Security Considerations

Hashing and verifying passwords is one of the most sensitive parts of any application. Why then should you trust pwhash to do the right thing?

The only honest answer I can give you is that you shouldn’t, nevertheless there are several measures I have taken to ensure that I don’t fuck up.

Not implementing hashing functions

The first measure of defense is that pwhash itself contains no code that implements cryptographic hash functions. Instead pwhash uses libraries and bindings to libraries that implement those hash functions that are considered to be trustworthy and secure.

Specifically pwhash uses CommonCrypto (on OS X) and OpenSSL (everywhere else) for PBKDF2, py-bcrypt for BCrypt and the standard library modules hmac and hashlib for anything else.

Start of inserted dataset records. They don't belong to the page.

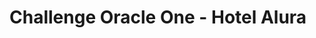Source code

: <h1>Challenge Oracle One - Hotel Alura</h1>
<header><img src="(imagenes/logo.png)" alt=""></header>
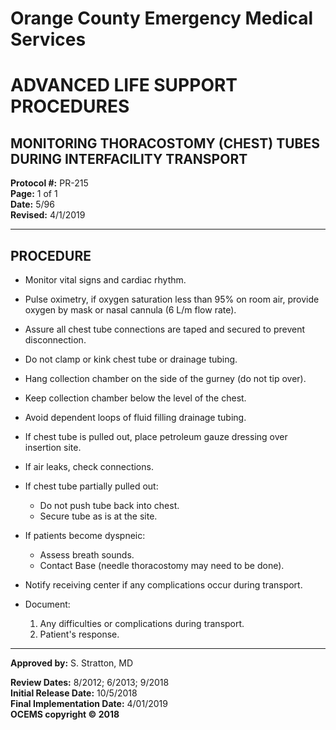 # Orange County Emergency Medical Services
# ADVANCED LIFE SUPPORT PROCEDURES
## MONITORING THORACOSTOMY (CHEST) TUBES DURING INTERFACILITY TRANSPORT

**Protocol #:** PR-215  
**Page:** 1 of 1  
**Date:** 5/96  
**Revised:** 4/1/2019

---

## PROCEDURE

- Monitor vital signs and cardiac rhythm.

- Pulse oximetry, if oxygen saturation less than 95% on room air, provide oxygen by mask or nasal cannula (6 L/m flow rate).

- Assure all chest tube connections are taped and secured to prevent disconnection.

- Do not clamp or kink chest tube or drainage tubing.

- Hang collection chamber on the side of the gurney (do not tip over).

- Keep collection chamber below the level of the chest.

- Avoid dependent loops of fluid filling drainage tubing.

- If chest tube is pulled out, place petroleum gauze dressing over insertion site.

- If air leaks, check connections.

- If chest tube partially pulled out:
  - Do not push tube back into chest.
  - Secure tube as is at the site.

- If patients become dyspneic:
  - Assess breath sounds.
  - Contact Base (needle thoracostomy may need to be done).

- Notify receiving center if any complications occur during transport.

- Document:
  1. Any difficulties or complications during transport.
  2. Patient's response.

---

**Approved by:** S. Stratton, MD

**Review Dates:** 8/2012; 6/2013; 9/2018  
**Initial Release Date:** 10/5/2018  
**Final Implementation Date:** 4/01/2019  
**OCEMS copyright © 2018**

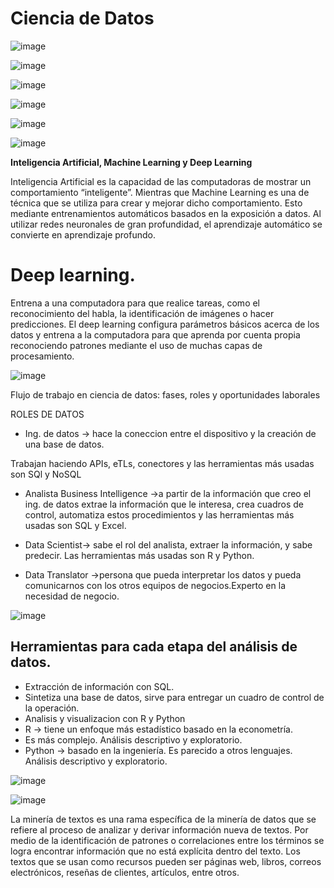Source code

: # Ciencia de Datos

![image](https://user-images.githubusercontent.com/31891276/140666754-dd48fd2f-2455-47de-84ed-0012112b1cbc.png)

![image](https://user-images.githubusercontent.com/31891276/140666850-a2e09053-d83f-4b2e-85f7-5ad5c129ca17.png)


![image](https://user-images.githubusercontent.com/31891276/140666896-7e68e94f-f9d6-4cfb-be45-14571368caf0.png)

![image](https://user-images.githubusercontent.com/31891276/140667205-2a98ecc4-bbb3-48e3-87c3-fe8490411523.png)

![image](https://user-images.githubusercontent.com/31891276/140667517-8f038e21-1924-4901-ab27-89d2ac25a6b3.png)

![image](https://user-images.githubusercontent.com/31891276/140667685-5835e7db-043b-4ede-8def-aa5890e97879.png)



**Inteligencia Artificial, Machine Learning y Deep Learning**



Inteligencia Artificial es la capacidad de las computadoras de mostrar un comportamiento “inteligente”. Mientras que Machine Learning es una de técnica que se utiliza para crear y mejorar dicho comportamiento. Esto mediante entrenamientos automáticos basados en la exposición a datos.
Al utilizar redes neuronales de gran profundidad, el aprendizaje automático se convierte en aprendizaje profundo.


# Deep learning.

Entrena a una computadora para que realice tareas, como el reconocimiento del habla, la identificación de imágenes o hacer predicciones.
El deep learning configura parámetros básicos acerca de los datos y entrena a la computadora para que aprenda por cuenta propia reconociendo patrones mediante el uso de muchas capas de procesamiento.



![image](https://user-images.githubusercontent.com/31891276/140668698-ba90a39d-8a55-4f0a-ada0-d2d0bb7e26ca.png)

Flujo de trabajo en ciencia de datos: fases, roles y oportunidades laborales  
  
ROLES DE DATOS  
  
- Ing. de datos -> hace la coneccion entre el dispositivo y la creación de una base de datos.
  
Trabajan haciendo APIs, eTLs, conectores y las herramientas más usadas son SQl y NoSQL
  
- Analista Business Intelligence ->a partir de la información que creo el ing. de datos extrae la información que le interesa, crea cuadros de control, automatiza estos procedimientos y las herramientas más usadas son SQL y Excel.
  
- Data Scientist-> sabe el rol del analista, extraer la información, y sabe predecir. Las herramientas más usadas son R y Python.

- Data Translator ->persona que pueda interpretar los datos y pueda comunicarnos con los otros equipos de negocios.Experto en la necesidad de negocio.


![image](https://user-images.githubusercontent.com/31891276/140668743-ac3b043e-9ec3-4d15-aa08-82de97060fb5.png)


## Herramientas para cada etapa del análisis de datos.

- Extracción de información con SQL.  
- Sintetiza una base de datos, sirve para entregar un cuadro de control de la operación.  
- Analisis y visualizacion con R y Python
- R -> tiene un enfoque más estadístico basado en la econometría.
- Es más complejo. Análisis descriptivo y exploratorio.
- Python -> basado en la ingeniería. Es parecido a otros lenguajes. Análisis descriptivo y exploratorio.


![image](https://user-images.githubusercontent.com/31891276/140671325-7eec7b39-3fea-4153-81a5-af4ebc1636bf.png)

![image](https://user-images.githubusercontent.com/31891276/140673305-fee89f43-d825-4439-b9fe-e0f4e7d8633a.png)


La minería de textos es una rama específica de la minería de datos que se refiere al proceso de analizar y derivar información nueva de textos. Por medio de la identificación de patrones o correlaciones entre los términos se logra encontrar información que no está explícita dentro del texto. Los textos que se usan como recursos pueden ser páginas web, libros, correos electrónicos, reseñas de clientes, artículos, entre otros.
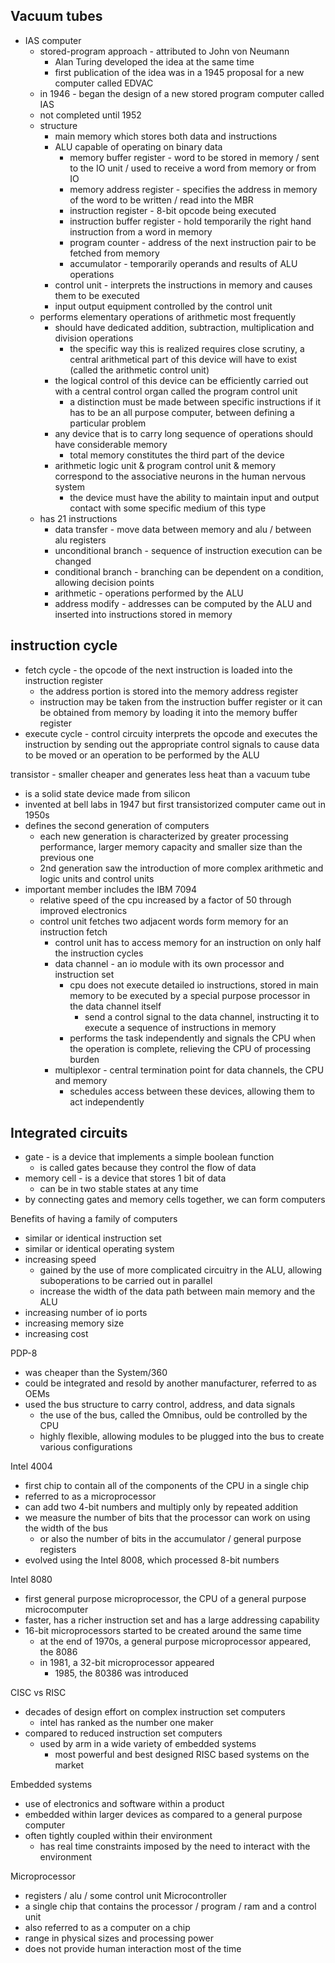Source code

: ## Vacuum tubes
 - IAS computer
	 - stored-program approach - attributed to John von Neumann
		 - Alan Turing developed the idea at the same time
		 - first publication of the idea was in a 1945 proposal for a new computer called EDVAC
	 - in 1946 - began the design of a new stored program computer called IAS
	 - not completed until 1952
	 - structure
		 - main memory which stores both data and instructions
		 - ALU capable of operating on binary data
			 - memory buffer register - word to be stored in memory / sent to the IO unit / used to receive a word from memory or from IO
			 - memory address register - specifies the address in memory of the word to be written / read into the MBR
			 - instruction register - 8-bit opcode being executed
			 - instruction buffer register - hold temporarily the right hand instruction from a word in memory
			 - program counter - address of the next instruction pair to be fetched from memory
			 - accumulator - temporarily operands and results of ALU operations
		 - control unit - interprets the instructions in memory and causes them to be executed
		 - input output equipment controlled by the control unit
	 - performs elementary operations of arithmetic most frequently
		 - should have dedicated addition, subtraction, multiplication and division operations
			 - the specific way this is realized requires close scrutiny, a central arithmetical part of this device will have to exist (called the arithmetic control unit)
		 - the logical control of this device can be efficiently carried out with a central control organ called the program control unit
			 - a distinction must be made between specific instructions if it has to be an all purpose computer, between defining a particular problem
		 - any device that is to carry long sequence of operations should have considerable memory
			 - total memory constitutes the third part of the device
		 - arithmetic logic unit & program control unit & memory correspond to the associative neurons in the human nervous system
			 - the device must have the ability to maintain input and output contact with some specific medium of this type
	 - has 21 instructions
		 - data transfer - move data between memory and alu / between alu registers
		 - unconditional branch - sequence of instruction execution can be changed
		 - conditional branch - branching can be dependent on a condition, allowing decision points
		 - arithmetic - operations performed by the ALU
		 - address modify - addresses can be computed by the ALU and inserted into instructions stored in memory

## instruction cycle
 - fetch cycle - the opcode of the next instruction is loaded into the instruction register
	 - the address portion is stored into the memory address register
	 - instruction may be taken from the instruction buffer register or it can be obtained from memory by loading it into the memory buffer register
 - execute cycle - control circuity interprets the opcode and executes the instruction by sending out the appropriate control signals to cause data to be moved or an operation to be performed by the ALU

transistor - smaller cheaper and generates less heat than a vacuum tube
 - is a solid state device made from silicon
 - invented at bell labs in 1947 but first transistorized computer came out in 1950s
 - defines the second generation of computers
	 - each new generation is characterized by greater processing performance, larger memory capacity and smaller size than the previous one
	 - 2nd generation saw the introduction of more complex arithmetic and logic units and control units
 - important member includes the IBM 7094
	 - relative speed of the cpu increased by a factor of 50 through improved electronics
	 - control unit fetches two adjacent words form memory for an instruction fetch
		 - control unit has to access memory for an instruction on only half the instruction cycles
		 - data channel - an io module with its own processor and instruction set
			 - cpu does not execute detailed io instructions, stored in main memory to be executed by a special purpose processor in the data channel itself
				 - send a control signal to the data channel, instructing it to execute a sequence of instructions in memory
			 - performs the task independently and signals the CPU when the operation is complete, relieving the CPU of processing burden
		 - multiplexor - central termination point for data channels, the CPU and memory
			 - schedules access between these devices, allowing them to act independently

## Integrated circuits
 - gate - is a device that implements a simple boolean function
	 - is called gates because they control the flow of data
 - memory cell - is a device that stores 1 bit of data
	 - can be in two stable states at any time
 - by connecting gates and memory cells together, we can form computers

Benefits of having a family of computers
 - similar or identical instruction set
 - similar or identical operating system
 - increasing speed
	 - gained by the use of more complicated circuitry in the ALU, allowing suboperations to be carried out in parallel
	 - increase the width of the data path between main memory and the ALU
 - increasing number of io ports
 - increasing memory size
 - increasing cost

PDP-8
 - was cheaper than the System/360
 - could be integrated and resold by another manufacturer, referred to as OEMs
 - used the bus structure to carry control, address, and data signals
	 - the use of the bus, called the Omnibus, ould be controlled by the CPU
	 - highly flexible, allowing modules to be plugged into the bus to create various configurations

Intel 4004
 - first chip to contain all of the components of the CPU in a single chip
 - referred to as a microprocessor
 - can add two 4-bit numbers and multiply only by repeated addition
 - we measure the number of bits that the processor can work on using the width of the bus
	 - or also the number of bits in the accumulator / general purpose registers
 - evolved using the Intel 8008, which processed 8-bit numbers

Intel 8080
 - first general purpose microprocessor, the CPU of a general purpose microcomputer
 - faster, has a richer instruction set and has a large addressing capability
 - 16-bit microprocessors started to be created around the same time
	 - at the end of 1970s, a general purpose microprocessor appeared, the 8086
	 - in 1981, a 32-bit microprocessor appeared
		 - 1985, the 80386 was introduced

CISC vs RISC
 - decades of design effort on complex instruction set computers
	 - intel has ranked as the number one maker
 - compared to reduced instruction set computers
	 - used by arm in a wide variety of embedded systems
		 - most powerful and best designed RISC based systems on the market

Embedded systems
 - use of electronics and software within a product
 - embedded within larger devices as compared to a general purpose computer
 - often tightly coupled within their environment
	 - has real time constraints imposed by the need to interact with the environment

Microprocessor
 - registers / alu / some control unit
Microcontroller
 - a single chip that contains the processor / program / ram and a control unit
 - also referred to as a computer on a chip
 - range in physical sizes and processing power
 - does not provide human interaction most of the time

Using timing-safe comparision functions

Unfortunately none of the implementations mentioned above provide a way to verify hashes. This is a problem because the naive solution of using a == b may be algorithmically correct but leaks timing information due to == being lazy. This makes it possible to determine the secret, byte by byte using a fairly low amount of attempts in a non-negligible amount of time.

So to verify passwords pwhash uses the timingsafe_bcmp function OpenBSD uses, to compare hashes in a manner that exposes only timing information about the total length of the compared secret hash. This should prevent any timing attacks an attacker might launch on the off chance she finds a way to control the hashes compared in a way that is useful to her.

As the output of a cryptographic hash function is supposed to be unpredicatable and we only compare hashes this is unlikely.